Segment Start: MATERIAL SHOWN

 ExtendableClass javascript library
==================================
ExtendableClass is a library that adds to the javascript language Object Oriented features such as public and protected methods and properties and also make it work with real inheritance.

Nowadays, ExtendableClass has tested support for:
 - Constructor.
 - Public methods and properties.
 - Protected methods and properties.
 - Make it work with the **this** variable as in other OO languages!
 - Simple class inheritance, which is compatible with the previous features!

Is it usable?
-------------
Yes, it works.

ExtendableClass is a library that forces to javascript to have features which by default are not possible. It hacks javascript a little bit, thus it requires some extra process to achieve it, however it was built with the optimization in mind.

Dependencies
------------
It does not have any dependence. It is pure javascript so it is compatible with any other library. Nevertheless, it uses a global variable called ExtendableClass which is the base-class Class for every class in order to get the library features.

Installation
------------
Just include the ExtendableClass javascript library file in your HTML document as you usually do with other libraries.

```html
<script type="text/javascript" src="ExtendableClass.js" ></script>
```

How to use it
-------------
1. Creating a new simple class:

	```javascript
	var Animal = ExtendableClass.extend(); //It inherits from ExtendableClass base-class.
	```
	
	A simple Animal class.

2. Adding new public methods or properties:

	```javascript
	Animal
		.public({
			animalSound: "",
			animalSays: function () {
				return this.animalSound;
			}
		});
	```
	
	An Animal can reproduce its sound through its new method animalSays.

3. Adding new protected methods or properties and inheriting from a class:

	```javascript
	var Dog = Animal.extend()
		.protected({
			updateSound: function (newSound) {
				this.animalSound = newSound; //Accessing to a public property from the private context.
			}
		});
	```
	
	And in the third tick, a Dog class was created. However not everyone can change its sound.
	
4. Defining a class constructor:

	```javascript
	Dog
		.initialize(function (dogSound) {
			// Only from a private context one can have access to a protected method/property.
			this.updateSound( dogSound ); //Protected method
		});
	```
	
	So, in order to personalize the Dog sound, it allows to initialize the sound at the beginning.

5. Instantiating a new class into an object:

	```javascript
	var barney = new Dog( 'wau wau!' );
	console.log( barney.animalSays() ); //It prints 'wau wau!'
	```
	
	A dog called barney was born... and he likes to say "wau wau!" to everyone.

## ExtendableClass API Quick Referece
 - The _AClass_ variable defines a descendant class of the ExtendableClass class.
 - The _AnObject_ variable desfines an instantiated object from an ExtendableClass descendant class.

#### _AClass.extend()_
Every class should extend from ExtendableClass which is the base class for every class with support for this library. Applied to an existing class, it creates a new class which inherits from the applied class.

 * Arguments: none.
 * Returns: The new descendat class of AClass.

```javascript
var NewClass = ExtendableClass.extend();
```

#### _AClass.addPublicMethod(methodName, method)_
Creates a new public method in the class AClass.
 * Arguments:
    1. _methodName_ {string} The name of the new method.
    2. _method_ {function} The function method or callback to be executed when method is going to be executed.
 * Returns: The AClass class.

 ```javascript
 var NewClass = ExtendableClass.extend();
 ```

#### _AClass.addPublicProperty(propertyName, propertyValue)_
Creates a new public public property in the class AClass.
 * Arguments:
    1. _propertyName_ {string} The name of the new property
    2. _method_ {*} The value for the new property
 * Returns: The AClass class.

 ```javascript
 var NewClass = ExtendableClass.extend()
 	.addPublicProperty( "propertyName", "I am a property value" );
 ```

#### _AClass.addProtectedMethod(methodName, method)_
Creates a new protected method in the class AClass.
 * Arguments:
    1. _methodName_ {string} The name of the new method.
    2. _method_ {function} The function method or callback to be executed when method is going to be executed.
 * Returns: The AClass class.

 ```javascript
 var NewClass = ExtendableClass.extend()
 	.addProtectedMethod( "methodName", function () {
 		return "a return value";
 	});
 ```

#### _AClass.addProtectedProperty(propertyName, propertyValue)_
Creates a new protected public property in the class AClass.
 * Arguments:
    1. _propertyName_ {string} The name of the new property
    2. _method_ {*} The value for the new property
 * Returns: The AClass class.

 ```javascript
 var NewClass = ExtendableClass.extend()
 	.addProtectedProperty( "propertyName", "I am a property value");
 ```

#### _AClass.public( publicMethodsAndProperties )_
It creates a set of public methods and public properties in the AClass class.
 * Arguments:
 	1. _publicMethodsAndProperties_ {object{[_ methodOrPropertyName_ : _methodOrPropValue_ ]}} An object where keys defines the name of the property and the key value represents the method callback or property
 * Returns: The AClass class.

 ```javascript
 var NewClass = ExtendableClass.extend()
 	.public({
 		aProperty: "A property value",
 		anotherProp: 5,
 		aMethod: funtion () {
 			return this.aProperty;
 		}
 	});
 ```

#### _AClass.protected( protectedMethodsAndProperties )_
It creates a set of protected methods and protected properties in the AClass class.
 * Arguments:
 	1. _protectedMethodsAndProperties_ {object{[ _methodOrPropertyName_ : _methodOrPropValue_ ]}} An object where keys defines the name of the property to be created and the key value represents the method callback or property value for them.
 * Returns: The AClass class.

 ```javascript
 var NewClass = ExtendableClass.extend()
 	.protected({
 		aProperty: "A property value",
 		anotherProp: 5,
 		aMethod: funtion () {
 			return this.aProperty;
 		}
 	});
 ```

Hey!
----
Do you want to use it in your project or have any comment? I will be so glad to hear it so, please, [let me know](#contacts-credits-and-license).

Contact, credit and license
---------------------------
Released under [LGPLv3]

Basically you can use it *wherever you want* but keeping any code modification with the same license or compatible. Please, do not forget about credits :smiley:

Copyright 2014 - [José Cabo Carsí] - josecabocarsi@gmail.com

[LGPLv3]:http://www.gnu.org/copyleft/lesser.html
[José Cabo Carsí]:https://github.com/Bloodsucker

Segment End: MATERIAL SHOWN
Segment Start: MATERIAL SHOWN

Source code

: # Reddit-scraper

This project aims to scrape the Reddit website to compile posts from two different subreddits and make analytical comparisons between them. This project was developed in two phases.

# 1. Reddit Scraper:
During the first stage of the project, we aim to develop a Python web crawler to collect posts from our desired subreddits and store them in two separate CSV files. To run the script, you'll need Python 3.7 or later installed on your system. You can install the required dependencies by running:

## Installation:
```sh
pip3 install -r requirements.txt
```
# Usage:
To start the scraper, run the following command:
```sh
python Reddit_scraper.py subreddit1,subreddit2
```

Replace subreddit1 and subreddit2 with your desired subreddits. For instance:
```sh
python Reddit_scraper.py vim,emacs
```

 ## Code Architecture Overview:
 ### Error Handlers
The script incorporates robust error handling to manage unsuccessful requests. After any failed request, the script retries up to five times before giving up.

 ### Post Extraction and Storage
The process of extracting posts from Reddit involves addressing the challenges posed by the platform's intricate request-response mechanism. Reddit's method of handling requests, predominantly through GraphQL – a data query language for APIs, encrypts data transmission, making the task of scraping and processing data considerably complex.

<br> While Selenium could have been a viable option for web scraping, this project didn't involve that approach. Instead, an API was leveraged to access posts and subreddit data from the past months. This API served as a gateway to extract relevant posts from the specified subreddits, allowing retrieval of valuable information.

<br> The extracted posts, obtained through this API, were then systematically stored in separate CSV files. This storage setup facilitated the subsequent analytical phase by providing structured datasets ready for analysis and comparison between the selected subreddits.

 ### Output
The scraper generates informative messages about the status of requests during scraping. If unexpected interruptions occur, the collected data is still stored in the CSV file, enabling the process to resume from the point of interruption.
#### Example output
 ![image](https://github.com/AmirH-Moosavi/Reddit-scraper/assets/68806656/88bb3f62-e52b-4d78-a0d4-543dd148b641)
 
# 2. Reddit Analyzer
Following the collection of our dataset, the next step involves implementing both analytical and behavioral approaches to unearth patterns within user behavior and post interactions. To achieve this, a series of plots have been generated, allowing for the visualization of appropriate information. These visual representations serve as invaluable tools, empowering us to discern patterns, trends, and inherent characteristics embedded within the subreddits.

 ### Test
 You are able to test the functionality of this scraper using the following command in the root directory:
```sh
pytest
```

Segment End: MATERIAL SHOWN

• _EXERCISE AIM_
Go through the entries above and copy out every line that includes the word "support".

• _EXERCISE OUTPUT_
Nowadays, ExtendableClass has tested support for:
Every class should extend from ExtendableClass which is the base class for every class with support for this library. Applied to an existing class, it creates a new class which inherits from the applied class.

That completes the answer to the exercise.